• **DIRECTIONS FOR THIS TASK**: Show each line of the entries below in which the word "server" appears.

• **DATA TO USE**:

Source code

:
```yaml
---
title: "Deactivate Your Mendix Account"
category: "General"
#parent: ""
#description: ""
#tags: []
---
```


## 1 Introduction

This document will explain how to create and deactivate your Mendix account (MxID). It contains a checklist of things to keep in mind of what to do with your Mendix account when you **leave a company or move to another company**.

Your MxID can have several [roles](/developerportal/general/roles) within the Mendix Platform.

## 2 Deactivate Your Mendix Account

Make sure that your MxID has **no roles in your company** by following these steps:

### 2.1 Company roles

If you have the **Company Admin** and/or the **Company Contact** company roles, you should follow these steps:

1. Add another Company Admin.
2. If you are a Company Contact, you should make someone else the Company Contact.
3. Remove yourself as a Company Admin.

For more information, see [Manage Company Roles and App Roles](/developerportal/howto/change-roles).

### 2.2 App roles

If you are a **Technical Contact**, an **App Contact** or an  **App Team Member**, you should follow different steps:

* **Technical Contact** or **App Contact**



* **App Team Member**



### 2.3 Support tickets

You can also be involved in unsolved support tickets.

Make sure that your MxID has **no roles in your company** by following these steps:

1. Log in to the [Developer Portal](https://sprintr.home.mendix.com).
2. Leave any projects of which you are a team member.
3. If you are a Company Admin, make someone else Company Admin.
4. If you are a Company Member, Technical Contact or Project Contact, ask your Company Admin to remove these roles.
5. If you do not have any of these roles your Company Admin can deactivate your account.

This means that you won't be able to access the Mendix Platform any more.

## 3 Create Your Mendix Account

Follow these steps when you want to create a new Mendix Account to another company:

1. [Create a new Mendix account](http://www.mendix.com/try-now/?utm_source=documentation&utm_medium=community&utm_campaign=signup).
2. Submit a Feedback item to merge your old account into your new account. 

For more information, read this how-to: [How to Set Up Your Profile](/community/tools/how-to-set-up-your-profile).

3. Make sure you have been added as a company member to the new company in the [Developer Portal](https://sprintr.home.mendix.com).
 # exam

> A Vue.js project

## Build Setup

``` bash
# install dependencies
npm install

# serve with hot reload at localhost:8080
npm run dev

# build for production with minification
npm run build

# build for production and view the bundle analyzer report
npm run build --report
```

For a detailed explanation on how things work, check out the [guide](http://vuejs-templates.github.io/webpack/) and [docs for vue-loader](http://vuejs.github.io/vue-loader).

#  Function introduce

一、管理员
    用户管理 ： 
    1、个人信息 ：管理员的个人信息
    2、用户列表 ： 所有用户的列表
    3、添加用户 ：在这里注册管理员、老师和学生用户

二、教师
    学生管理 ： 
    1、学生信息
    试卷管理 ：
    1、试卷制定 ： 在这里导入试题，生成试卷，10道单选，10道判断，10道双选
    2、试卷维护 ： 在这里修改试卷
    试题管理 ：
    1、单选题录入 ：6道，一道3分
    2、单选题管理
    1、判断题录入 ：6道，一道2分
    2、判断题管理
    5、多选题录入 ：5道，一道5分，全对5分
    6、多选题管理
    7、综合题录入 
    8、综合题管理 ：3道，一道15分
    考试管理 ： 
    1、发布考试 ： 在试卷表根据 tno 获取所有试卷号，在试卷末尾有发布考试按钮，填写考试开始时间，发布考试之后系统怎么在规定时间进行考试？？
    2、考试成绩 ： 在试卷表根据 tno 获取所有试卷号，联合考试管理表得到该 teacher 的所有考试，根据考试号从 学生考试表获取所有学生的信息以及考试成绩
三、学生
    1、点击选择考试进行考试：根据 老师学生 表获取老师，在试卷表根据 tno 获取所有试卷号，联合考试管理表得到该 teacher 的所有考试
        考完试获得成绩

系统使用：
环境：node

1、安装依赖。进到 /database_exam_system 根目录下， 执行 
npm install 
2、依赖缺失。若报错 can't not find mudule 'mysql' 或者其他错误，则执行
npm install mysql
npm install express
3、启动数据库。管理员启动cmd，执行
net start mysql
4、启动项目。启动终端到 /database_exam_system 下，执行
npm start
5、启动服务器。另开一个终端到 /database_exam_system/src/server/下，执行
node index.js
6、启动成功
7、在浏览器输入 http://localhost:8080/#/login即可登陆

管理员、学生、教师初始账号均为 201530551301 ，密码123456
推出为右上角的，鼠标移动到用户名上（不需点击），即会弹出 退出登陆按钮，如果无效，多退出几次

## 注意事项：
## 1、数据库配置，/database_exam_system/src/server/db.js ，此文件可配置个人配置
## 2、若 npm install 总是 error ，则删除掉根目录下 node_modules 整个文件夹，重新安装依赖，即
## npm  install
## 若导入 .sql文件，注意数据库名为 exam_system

• **RESPONSE FOR THIS EXERCISE**:
5、启动服务器。另开一个终端到 /database_exam_system/src/server/下，执行
## 1、数据库配置，/database_exam_system/src/server/db.js ，此文件可配置个人配置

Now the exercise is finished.